Discussion:
[ceph-users] Decommissioning cluster - rebalance questions
s***@turka.nl
2018-12-03 15:41:36 UTC
Permalink
Hi,

Currently I am decommissioning an old cluster.

For example, I want to remove OSD Server X with all its OSD's.

I am following these steps for all OSD's of Server X:
- ceph osd out <osd>
- Wait for rebalance (active+clean)
- On OSD: service ceph stop osd.<osd>

Once the steps above are performed, the following steps should be
performed:
- ceph osd crush remove osd.<osd>
- ceph auth del osd.<osd>
- ceph osd rm <osd>


What I don't get is, when I perform 'ceph osd out <osd>' the cluster is
rebalancing, but when I perform 'ceph osd crush remove osd.<osd>' it
again starts to rebalance.

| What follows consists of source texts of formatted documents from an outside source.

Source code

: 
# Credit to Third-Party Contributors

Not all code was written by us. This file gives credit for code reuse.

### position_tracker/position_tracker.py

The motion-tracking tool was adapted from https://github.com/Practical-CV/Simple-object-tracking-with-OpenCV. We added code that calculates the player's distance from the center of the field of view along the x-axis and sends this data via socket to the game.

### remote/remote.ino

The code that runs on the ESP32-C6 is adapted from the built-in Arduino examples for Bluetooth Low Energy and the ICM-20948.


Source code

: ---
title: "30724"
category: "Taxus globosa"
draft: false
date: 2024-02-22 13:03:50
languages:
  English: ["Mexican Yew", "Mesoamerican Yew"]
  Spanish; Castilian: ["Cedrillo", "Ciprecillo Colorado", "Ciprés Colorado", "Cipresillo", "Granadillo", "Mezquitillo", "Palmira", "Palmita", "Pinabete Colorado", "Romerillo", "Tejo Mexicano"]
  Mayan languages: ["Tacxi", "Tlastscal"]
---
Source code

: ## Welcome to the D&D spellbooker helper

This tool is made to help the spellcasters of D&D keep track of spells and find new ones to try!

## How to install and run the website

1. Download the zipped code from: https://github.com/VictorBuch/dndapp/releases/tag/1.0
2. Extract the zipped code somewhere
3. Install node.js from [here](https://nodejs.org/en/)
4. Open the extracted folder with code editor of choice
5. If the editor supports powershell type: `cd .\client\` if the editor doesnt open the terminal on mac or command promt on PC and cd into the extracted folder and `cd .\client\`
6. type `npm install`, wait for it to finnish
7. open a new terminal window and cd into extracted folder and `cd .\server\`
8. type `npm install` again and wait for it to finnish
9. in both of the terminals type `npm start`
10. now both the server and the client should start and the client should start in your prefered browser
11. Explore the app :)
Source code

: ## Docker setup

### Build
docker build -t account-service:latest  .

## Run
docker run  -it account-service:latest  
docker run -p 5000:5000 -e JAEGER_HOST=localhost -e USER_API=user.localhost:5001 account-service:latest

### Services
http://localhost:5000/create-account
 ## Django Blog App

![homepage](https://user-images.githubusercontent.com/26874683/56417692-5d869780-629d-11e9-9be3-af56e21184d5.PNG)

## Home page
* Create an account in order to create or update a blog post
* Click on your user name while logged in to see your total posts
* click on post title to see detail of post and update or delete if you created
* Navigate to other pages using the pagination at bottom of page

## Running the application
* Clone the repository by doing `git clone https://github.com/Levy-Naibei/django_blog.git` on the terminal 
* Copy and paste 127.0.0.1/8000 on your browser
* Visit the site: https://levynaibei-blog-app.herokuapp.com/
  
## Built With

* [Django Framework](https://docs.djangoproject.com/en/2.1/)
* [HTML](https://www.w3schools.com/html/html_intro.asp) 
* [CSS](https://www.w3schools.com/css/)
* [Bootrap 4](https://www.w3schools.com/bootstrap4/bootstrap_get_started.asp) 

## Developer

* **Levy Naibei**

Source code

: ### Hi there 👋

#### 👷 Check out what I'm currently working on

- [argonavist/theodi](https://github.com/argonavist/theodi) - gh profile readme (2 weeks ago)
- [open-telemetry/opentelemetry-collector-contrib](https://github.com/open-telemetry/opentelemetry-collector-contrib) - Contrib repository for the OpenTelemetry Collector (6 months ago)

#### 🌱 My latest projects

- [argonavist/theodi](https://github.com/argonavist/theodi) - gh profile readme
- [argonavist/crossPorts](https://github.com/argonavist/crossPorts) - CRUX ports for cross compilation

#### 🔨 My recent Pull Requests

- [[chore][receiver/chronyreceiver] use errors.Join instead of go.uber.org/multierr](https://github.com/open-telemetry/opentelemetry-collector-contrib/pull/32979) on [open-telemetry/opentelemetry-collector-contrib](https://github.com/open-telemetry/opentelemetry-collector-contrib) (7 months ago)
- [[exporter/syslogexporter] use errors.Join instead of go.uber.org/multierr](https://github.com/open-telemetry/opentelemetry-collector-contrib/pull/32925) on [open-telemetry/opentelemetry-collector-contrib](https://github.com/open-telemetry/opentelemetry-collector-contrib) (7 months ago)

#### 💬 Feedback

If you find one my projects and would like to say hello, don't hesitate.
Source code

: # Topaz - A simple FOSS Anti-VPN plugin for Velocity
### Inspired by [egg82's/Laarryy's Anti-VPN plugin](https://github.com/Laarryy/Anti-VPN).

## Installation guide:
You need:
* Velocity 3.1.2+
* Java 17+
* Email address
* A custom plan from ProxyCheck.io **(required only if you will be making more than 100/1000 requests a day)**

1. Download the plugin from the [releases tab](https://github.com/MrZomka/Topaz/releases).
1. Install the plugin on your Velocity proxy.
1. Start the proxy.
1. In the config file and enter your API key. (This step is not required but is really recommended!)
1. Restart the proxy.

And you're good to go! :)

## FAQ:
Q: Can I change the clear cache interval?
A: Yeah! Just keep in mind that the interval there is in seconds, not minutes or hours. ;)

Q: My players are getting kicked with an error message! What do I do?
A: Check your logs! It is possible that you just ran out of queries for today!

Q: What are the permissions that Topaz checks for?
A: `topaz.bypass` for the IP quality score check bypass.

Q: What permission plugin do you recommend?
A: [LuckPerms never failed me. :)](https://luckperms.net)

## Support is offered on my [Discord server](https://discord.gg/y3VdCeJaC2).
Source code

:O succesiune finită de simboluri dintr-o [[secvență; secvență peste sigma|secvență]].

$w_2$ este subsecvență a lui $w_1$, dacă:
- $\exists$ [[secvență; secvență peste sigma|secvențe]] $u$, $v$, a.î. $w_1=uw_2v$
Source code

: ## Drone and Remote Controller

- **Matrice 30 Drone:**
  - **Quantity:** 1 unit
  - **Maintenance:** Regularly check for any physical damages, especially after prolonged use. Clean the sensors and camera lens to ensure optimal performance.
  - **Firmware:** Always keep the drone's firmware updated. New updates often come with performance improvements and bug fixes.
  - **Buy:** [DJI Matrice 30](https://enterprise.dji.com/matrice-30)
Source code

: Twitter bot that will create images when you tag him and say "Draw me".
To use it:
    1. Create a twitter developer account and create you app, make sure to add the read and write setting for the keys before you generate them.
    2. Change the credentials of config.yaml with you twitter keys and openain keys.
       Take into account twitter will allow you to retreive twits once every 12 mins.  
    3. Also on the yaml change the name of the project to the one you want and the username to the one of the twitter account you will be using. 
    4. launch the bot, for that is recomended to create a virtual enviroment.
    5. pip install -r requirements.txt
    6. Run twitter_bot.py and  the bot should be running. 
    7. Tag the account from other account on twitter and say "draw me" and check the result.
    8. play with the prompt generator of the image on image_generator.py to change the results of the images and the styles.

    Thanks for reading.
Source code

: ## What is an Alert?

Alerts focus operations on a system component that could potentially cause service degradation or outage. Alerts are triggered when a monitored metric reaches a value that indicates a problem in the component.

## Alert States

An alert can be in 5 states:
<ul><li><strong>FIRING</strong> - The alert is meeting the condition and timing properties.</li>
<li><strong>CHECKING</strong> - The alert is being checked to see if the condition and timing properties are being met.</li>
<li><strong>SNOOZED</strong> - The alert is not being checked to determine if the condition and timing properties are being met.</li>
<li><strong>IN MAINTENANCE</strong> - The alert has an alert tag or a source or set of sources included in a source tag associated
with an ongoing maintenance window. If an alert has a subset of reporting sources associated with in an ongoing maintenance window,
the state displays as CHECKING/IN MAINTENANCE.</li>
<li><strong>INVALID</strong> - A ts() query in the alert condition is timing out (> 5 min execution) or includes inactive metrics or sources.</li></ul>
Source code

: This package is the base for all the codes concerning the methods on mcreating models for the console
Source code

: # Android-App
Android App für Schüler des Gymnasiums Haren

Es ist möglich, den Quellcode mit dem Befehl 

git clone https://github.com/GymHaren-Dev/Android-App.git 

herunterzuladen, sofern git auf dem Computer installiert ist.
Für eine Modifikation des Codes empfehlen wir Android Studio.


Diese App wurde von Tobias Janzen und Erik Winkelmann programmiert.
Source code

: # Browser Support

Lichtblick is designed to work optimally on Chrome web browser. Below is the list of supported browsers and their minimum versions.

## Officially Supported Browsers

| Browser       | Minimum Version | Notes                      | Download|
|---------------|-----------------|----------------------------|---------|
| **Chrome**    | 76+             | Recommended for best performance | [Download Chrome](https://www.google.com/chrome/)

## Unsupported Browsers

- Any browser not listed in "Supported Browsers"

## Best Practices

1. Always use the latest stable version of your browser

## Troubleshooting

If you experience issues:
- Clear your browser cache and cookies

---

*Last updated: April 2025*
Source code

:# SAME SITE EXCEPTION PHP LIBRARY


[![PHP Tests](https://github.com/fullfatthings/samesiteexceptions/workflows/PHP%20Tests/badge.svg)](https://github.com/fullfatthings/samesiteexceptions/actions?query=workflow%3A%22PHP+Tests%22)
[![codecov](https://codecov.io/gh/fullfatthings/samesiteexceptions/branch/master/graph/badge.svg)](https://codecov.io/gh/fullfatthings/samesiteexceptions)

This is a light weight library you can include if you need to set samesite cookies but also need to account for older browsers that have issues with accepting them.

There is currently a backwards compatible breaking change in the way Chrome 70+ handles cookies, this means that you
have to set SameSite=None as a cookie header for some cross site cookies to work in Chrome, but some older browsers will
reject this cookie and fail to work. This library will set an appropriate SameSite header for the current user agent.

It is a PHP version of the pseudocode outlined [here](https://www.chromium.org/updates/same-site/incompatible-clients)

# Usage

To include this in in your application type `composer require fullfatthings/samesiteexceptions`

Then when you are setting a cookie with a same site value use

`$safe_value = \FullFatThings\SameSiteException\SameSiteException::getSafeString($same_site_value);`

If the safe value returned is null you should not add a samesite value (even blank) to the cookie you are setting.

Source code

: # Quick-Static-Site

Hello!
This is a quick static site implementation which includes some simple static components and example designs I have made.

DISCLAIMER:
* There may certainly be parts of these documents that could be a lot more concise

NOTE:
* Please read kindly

Why does this happen? The cluster should be
already balanced after out'ed the osd. I didn't expect another rebalance
with removing the OSD from the CRUSH map.

Thanks!

Sinan Polat
Paul Emmerich
2018-12-03 16:35:27 UTC
Permalink
There's unfortunately a difference between an osd with weight 0 and
removing one item (OSD) from the crush bucket :(

If you want to remove the whole cluster completely anyways: either
keep it as down+out in the CRUSH map, i.e., just skip the last step.
Or just purge the OSD without setting it to out first.

Paul
--
Paul Emmerich

Looking for help with your Ceph cluster? Contact us at https://croit.io

croit GmbH
Freseniusstr. 31h
81247 München
www.croit.io
Tel: +49 89 1896585 90
Post by s***@turka.nl
Hi,
Currently I am decommissioning an old cluster.
For example, I want to remove OSD Server X with all its OSD's.
- ceph osd out <osd>
- Wait for rebalance (active+clean)
- On OSD: service ceph stop osd.<osd>
Once the steps above are performed, the following steps should be
- ceph osd crush remove osd.<osd>
- ceph auth del osd.<osd>
- ceph osd rm <osd>
What I don't get is, when I perform 'ceph osd out <osd>' the cluster is
rebalancing, but when I perform 'ceph osd crush remove osd.<osd>' it
again starts to rebalance. Why does this happen? The cluster should be
already balanced after out'ed the osd. I didn't expect another rebalance
with removing the OSD from the CRUSH map.
Thanks!
Sinan Polat
_______________________________________________
ceph-users mailing list
http://lists.ceph.com/listinfo.cgi/ceph-users-ceph.com
Marco Gaiarin
2018-12-04 08:53:29 UTC
Permalink
Mandi! ***@turka.nl
In chel di` si favelave...
Post by s***@turka.nl
What I don't get is, when I perform 'ceph osd out <osd>' the cluster is
rebalancing, but when I perform 'ceph osd crush remove osd.<osd>' it again
starts to rebalance. Why does this happen?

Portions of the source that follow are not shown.